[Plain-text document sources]
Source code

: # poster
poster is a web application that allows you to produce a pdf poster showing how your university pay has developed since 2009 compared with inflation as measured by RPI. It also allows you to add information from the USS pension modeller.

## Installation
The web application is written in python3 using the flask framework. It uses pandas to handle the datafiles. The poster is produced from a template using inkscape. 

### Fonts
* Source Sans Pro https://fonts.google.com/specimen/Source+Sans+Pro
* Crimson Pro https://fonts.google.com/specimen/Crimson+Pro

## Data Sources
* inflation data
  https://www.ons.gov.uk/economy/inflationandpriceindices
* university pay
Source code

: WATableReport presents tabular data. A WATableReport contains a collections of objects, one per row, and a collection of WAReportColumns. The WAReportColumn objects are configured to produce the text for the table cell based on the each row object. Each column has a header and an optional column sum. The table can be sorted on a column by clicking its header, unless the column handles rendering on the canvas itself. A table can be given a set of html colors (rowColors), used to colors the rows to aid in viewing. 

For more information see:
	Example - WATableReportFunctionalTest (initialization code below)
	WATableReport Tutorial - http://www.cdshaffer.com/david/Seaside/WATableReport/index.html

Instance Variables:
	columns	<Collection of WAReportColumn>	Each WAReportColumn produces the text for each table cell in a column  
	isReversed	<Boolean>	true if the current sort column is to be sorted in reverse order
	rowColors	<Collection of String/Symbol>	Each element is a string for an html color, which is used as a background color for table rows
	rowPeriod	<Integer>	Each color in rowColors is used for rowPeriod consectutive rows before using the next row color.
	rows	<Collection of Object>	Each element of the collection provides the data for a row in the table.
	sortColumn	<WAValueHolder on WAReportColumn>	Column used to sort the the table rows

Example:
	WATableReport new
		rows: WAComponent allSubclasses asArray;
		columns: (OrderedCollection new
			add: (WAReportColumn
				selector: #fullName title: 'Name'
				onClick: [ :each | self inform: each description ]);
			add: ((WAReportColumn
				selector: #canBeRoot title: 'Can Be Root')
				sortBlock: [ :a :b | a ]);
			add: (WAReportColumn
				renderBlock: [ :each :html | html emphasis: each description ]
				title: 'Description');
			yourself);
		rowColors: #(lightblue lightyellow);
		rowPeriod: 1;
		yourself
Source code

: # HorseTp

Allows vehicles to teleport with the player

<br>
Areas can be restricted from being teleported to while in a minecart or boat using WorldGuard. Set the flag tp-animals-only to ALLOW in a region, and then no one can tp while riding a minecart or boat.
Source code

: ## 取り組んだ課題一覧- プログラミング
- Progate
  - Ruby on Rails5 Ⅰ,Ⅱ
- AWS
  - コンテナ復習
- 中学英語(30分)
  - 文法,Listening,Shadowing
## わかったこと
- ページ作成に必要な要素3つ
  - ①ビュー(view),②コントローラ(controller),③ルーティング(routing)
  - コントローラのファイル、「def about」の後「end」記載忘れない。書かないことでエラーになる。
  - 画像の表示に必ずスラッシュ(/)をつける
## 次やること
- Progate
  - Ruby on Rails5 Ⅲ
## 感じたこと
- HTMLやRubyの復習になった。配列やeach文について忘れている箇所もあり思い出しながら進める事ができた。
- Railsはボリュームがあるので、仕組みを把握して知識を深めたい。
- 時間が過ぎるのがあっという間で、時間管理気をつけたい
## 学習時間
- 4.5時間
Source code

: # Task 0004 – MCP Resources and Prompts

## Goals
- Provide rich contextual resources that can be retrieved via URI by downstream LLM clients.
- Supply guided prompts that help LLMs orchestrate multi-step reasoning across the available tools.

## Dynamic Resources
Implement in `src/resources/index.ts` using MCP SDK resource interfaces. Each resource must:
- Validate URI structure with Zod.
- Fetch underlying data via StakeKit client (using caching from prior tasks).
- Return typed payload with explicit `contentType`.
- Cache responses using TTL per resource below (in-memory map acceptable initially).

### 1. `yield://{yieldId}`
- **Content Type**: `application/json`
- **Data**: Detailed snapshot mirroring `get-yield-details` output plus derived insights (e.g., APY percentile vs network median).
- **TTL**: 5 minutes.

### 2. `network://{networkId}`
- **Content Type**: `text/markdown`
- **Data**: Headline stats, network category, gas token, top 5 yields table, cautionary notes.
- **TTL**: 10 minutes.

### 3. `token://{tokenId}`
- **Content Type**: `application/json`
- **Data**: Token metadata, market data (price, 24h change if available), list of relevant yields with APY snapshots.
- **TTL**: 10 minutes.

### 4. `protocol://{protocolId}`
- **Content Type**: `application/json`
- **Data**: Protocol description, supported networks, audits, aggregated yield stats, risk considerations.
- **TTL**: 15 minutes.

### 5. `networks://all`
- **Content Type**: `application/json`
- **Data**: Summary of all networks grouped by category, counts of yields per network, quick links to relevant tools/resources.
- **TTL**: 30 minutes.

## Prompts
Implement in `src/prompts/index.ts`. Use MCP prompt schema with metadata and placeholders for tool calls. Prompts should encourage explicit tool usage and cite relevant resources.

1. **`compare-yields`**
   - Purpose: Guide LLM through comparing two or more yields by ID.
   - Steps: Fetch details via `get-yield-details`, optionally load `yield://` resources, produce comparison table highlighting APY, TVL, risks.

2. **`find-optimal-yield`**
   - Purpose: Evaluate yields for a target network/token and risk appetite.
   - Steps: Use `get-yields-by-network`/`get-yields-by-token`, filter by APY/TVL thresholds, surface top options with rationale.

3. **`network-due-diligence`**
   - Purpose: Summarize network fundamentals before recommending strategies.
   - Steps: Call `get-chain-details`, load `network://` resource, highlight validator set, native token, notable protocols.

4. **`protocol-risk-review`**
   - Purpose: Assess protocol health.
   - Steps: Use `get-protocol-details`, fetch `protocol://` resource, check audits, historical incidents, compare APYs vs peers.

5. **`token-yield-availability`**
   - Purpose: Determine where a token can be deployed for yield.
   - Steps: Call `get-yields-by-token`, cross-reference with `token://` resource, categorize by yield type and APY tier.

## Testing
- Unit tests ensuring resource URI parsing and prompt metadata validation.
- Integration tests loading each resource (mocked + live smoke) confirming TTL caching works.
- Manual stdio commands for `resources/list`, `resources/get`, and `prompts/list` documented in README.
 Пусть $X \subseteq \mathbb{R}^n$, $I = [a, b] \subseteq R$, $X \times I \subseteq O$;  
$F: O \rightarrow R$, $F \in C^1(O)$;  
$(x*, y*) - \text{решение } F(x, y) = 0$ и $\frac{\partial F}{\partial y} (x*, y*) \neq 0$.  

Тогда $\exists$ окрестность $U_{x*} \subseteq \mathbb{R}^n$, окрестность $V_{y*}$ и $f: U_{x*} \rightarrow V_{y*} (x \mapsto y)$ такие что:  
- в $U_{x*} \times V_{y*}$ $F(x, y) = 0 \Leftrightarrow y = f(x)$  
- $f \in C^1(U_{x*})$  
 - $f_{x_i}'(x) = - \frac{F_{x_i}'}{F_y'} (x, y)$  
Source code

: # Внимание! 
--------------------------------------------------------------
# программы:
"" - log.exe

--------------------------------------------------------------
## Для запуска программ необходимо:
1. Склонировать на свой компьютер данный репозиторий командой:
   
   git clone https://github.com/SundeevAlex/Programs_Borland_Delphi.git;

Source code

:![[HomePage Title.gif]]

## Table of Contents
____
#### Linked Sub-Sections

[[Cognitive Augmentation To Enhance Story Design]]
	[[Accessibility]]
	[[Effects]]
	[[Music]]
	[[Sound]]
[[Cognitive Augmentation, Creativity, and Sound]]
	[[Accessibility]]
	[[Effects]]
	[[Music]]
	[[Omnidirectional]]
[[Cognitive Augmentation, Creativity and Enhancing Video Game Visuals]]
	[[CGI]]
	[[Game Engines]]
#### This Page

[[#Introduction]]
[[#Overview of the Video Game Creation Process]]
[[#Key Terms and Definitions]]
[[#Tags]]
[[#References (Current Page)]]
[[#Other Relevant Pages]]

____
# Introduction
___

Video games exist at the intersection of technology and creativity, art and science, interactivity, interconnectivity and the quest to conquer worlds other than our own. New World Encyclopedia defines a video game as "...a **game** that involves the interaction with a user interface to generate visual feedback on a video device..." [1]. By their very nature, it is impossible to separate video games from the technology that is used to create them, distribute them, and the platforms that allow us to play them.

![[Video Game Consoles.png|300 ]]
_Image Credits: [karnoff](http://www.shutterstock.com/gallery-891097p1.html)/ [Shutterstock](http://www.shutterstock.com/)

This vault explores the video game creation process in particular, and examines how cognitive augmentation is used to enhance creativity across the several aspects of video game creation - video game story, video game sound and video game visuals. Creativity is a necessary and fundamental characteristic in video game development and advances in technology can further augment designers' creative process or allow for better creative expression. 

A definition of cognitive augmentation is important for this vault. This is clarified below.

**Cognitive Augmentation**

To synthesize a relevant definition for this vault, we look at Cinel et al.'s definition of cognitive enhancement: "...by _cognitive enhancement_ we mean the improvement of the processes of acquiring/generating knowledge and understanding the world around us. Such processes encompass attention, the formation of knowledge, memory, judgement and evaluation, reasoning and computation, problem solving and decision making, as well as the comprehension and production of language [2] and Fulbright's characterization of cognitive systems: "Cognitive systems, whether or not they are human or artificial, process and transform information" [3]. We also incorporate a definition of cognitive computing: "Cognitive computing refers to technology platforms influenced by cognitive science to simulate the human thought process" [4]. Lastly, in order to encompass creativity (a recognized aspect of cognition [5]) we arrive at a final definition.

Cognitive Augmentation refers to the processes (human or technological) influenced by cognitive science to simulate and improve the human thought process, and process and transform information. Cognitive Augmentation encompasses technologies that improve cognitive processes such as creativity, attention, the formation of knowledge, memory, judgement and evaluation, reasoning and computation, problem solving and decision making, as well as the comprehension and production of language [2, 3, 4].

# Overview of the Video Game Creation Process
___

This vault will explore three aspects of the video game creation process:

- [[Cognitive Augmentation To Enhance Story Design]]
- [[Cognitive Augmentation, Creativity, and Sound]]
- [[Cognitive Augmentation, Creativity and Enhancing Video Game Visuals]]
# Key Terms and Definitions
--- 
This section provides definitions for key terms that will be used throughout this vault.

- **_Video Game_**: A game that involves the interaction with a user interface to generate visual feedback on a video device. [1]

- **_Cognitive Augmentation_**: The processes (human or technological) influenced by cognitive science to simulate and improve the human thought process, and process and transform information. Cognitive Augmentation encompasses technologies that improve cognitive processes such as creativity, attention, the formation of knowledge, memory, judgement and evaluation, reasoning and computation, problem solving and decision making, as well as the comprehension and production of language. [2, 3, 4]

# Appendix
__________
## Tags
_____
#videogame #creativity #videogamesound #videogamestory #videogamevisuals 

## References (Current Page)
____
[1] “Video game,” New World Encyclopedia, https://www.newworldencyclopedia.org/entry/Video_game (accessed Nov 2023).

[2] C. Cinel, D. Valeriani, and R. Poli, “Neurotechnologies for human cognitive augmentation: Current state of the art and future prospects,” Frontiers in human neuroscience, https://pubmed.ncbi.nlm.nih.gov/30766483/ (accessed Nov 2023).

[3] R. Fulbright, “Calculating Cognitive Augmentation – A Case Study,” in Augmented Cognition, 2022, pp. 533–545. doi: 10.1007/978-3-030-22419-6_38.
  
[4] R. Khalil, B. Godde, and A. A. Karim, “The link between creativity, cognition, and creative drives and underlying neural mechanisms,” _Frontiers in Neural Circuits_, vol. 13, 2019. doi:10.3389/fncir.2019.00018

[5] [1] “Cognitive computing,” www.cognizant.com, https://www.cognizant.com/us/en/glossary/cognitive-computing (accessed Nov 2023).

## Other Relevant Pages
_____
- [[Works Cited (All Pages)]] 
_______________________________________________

- _Assignment_: Check every line above for the string "tools", and copy the ones that have it.

- _Task answer_:
- Supply guided prompts that help LLMs orchestrate multi-step reasoning across the available tools.
- **Data**: Summary of all networks grouped by category, counts of yields per network, quick links to relevant tools/resources.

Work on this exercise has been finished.